Importante ressaltar, que o
objetivo deste artigo não é de forma alguma defender as ações de terroristas e
regimes ditatoriais, mas sim assegurar que a Convenção de Genebra, importante
instrumento do Direito Internacional, seja respeitado.
Outro fato que devemos analisar
é a exposição de um prisioneiro de guerra a filmagens humilhantes.
Sabe-se que as filmagens do
interrogatório do soldado especialista americano Patrick Miller, feito prisioneiro do
Iraque, devem ser vistas como um espetáculo público e humilhante, o qual
consiste em clara violação da Convenção de Genebra.
Da mesma forma deve ser vista
como violação da Convenção de Genebra as transmissões feitas pelas tevês
americanas do rapaz chamado John Walker, o qual estava amarrado, ferido, sujo e
assustado, respondendo perguntas pessoais feitas por seus inimigos. Ele também
era americano. Ocorre que estava do outro lado – no caso, o Taleban,
na campanha do Afeganistão.

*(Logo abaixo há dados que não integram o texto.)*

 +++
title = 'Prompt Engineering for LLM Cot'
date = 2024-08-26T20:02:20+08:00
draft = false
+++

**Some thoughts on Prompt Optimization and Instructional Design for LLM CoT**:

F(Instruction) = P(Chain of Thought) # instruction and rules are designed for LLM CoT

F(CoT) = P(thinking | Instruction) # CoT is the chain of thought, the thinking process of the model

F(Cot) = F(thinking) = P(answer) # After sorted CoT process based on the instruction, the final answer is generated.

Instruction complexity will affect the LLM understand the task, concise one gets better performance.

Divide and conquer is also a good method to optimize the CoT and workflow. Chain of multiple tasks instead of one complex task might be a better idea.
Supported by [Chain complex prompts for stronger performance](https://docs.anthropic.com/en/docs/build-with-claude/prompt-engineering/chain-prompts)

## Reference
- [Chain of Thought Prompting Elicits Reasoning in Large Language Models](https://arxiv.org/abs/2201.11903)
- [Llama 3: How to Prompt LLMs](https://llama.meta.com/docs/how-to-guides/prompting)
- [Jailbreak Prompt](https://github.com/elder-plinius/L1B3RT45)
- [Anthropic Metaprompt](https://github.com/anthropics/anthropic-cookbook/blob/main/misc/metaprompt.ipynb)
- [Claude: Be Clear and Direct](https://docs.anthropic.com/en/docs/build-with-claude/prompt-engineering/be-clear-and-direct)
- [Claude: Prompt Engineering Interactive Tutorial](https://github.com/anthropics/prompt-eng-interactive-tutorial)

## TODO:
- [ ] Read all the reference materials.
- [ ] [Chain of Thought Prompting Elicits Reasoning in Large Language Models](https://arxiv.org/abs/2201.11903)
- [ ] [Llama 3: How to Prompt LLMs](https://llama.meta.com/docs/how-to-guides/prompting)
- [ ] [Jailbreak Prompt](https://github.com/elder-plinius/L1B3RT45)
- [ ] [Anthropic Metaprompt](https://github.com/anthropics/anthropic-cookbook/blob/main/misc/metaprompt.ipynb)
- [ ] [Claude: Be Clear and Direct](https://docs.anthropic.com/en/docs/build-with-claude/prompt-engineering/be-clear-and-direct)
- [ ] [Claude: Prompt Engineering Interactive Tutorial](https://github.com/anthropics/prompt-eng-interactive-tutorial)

Neste caso, a Convenção não foi sequer mencionada,
o que ocorre, será que existem dois pesos e duas medidas.
Portanto, qualquer que seja o
prisioneiro de guerra, independente de seu lado, deve ter seus direitos
condizentes com a dignidade humana respeitados.
Assim, à luz da Convenção de
Genebra, deveria o ex-presidente Saddan Hussein ser
julgado, face sua condição de prisioneiro de guerra, por um tribunal militar
(não político) regularmente constituído pelas forças de ocupação, situado no
território ocupado, no caso o Iraque.